Distance/units 1000× wrong Schema drift not caught Check extract SQL for the unit conversion (see §8).

Back-fill a window:

UPDATE <control>.extract_watermarks
SET last_extracted_at = NOW() - INTERVAL '24 hours'
WHERE table_name = '<table>';

Next run re-extracts the gap. ON CONFLICT DO NOTHING filters duplicates.

Full reseed (nuclear):

UPDATE <control>.extract_watermarks
SET last_extracted_at = '2000-01-01T00:00:00Z'
WHERE table_name = '<table>';

Next run back-fills all history in one very large CSV. Expected; it moves to processed/ on success.


12. Security Baseline

  • Two roles minimum: owner (writes) and RO (reads). Never use superuser from the orchestrator.
  • sslmode=require on every public-IP DB connection.
  • Passwords never in committed SQL — use placeholder tokens (CHANGE_ME_BEFORE_APPLY) and swap in-session during apply. Document rotation in the runbook.
  • Blob storage credentials scoped to the project's prefix, not the whole bucket.
  • Rotate all credentials before go-live (don't reuse the ones that were flying around in design conversations).

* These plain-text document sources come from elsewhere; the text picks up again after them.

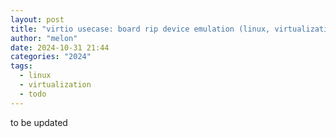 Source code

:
```yaml
---
layout: post
title: "virtio usecase: board rip device emulation (linux, virtualization, driver)"
author: "melon"
date: 2024-10-31 21:44
categories: "2024"
tags:
  - linux
  - virtualization
  - todo
---
```


to be updated
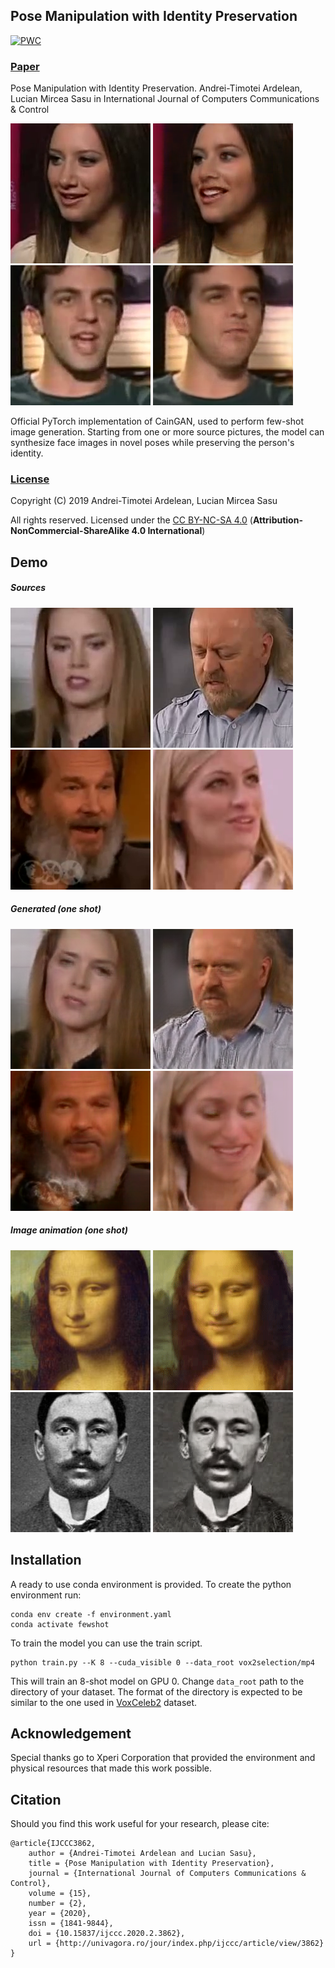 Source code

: ## Pose Manipulation with Identity Preservation
[![PWC](https://img.shields.io/endpoint.svg?url=https://paperswithcode.com/badge/pose-manipulation-with-identity-preservation/talking-head-generation-on-voxceleb2-8-shot)](https://paperswithcode.com/sota/talking-head-generation-on-voxceleb2-8-shot?p=pose-manipulation-with-identity-preservation)

### [Paper](http://www.univagora.ro/jour/index.php/ijccc/article/view/3862)
Pose Manipulation with Identity Preservation. Andrei-Timotei Ardelean, Lucian Mircea Sasu in 
International Journal of Computers Communications & Control


![img2-src] ![img2-gen] ![img3-src] ![img3-gen]

 
Official PyTorch implementation of CainGAN, used to perform few-shot image generation. Starting from one or more source pictures, 
the model can synthesize face images in novel poses while preserving the person's identity.


### [License](https://github.com/TArdelean/CainGAN/blob/master/LICENSE.md)

Copyright (C) 2019 Andrei-Timotei Ardelean, Lucian Mircea Sasu

All rights reserved.
Licensed under the [CC BY-NC-SA 4.0](https://creativecommons.org/licenses/by-nc-sa/4.0/legalcode) (**Attribution-NonCommercial-ShareAlike 4.0 International**)

## Demo
##### Sources
![img1-src] ![img6-src] ![img4-src] ![img5-src]
##### Generated (one shot)
![img1-gen] ![img6-gen] ![img4-gen] ![img5-gen]

##### Image animation (one shot)
![vid1-src] ![vid1-gen] ![vid2-src] ![vid2-gen]

## Installation
A ready to use conda environment is provided. To create the python environment run:
```
conda env create -f environment.yaml
conda activate fewshot
```

To train the model you can use the train script.
```
python train.py --K 8 --cuda_visible 0 --data_root vox2selection/mp4 
```
This will train an 8-shot model on GPU 0.
Change `data_root` path to the directory of your dataset. The format of the directory is expected to be similar to the 
one used in [VoxCeleb2](http://www.robots.ox.ac.uk/~vgg/data/voxceleb/vox2.html) dataset.

## Acknowledgement
Special thanks go to Xperi Corporation that provided the environment and physical resources that made this work possible.


## Citation
Should you find this work useful for your research, please cite:
```
@article{IJCCC3862,
	author = {Andrei-Timotei Ardelean and Lucian Sasu},
	title = {Pose Manipulation with Identity Preservation},
	journal = {International Journal of Computers Communications & Control},
	volume = {15},
	number = {2},
	year = {2020},
	issn = {1841-9844},
	doi = {10.15837/ijccc.2020.2.3862},
	url = {http://univagora.ro/jour/index.php/ijccc/article/view/3862}
}
```

[img1-src]: demo/1-src.png
[img1-gen]: demo/1-gen.png
[img2-src]: demo/2-src.png
[img2-gen]: demo/2-gen.png
[img3-src]: demo/3-src.png
[img3-gen]: demo/3-gen.png
[img4-src]: demo/4-src.png
[img4-gen]: demo/4-gen.png
[img5-src]: demo/5-src.png
[img5-gen]: demo/5-gen.png
[img6-src]: demo/6-src.png
[img6-gen]: demo/6-gen.png
[img7-src]: demo/7-src.png
[img7-gen]: demo/7-gen.png

[vid1-src]: demo/monalisa-src.jpg
[vid1-gen]: demo/monalisa.gif
[vid2-src]: demo/vincenzo-src.jpg
[vid2-gen]: demo/vincenzo.gif
[vid3-src]: demo/michael-src.jpg
[vid3-gen]: demo/michael.gif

13. Reusability Checklist (Applying to a New Project)

When starting a new data project, copy the Tracksolid DWH layout and edit these points:

  • Rename schemas: <proj>_control instead of dwh_control if multiple DWHs share a DB.
  • Adjust <proj>_owner / <proj>_ro role names.
  • Update bucket prefix: s3://<bucket>/<project>/exports|processed/.
  • Re-do the snapshot/incremental decision for every source table (§6).
  • Identify watermark columns and natural unique keys for every incremental table (§5.1, §5.3).
  • Map schema drift before writing extract SQL (§8).
  • Calibrate cadence to the new project's latency budget (§10).
  • Ship the three observability views (§7) — even if nobody will look at them in week one.
  • Write the runbook from the template: follow docs/DWH_PIPELINE.md section-for-section.
  • Run the verification gates (§9) before declaring done.

14. Reference Implementation (Tracksolid DWH)

These files are the copy-paste template:

File Purpose
dwh/260423_dwh_ddl_v1.sql Bronze DDL + roles + schemas
dwh/261001_dwh_control.sql Control schema (watermarks + run log)
dwh/261002_bronze_constraints_audit.sql ON CONFLICT key assertion
dwh/261003_dwh_roles.sql Role contract assertion
dwh/261004_dwh_observability_views.sql Freshness/failure/watermark views
docs/DWH_PIPELINE.md Operations runbook (troubleshooting, manual re-run, rotation)
docs/superpowers/specs/2026-04-24-n8n-dwh-bronze-pipeline-design.md Design spec (why each decision)
docs/superpowers/plans/2026-04-24-n8n-dwh-bronze-pipeline.md Task-by-task implementation plan
n8n-workflows/dwh_extract.json Extract workflow (reference)
n8n-workflows/dwh_load_bronze.json Load workflow (reference)

For the next project, fork this manual first, then adapt. Do not re-design from scratch — the seven design principles in §5 are the parts people keep getting wrong.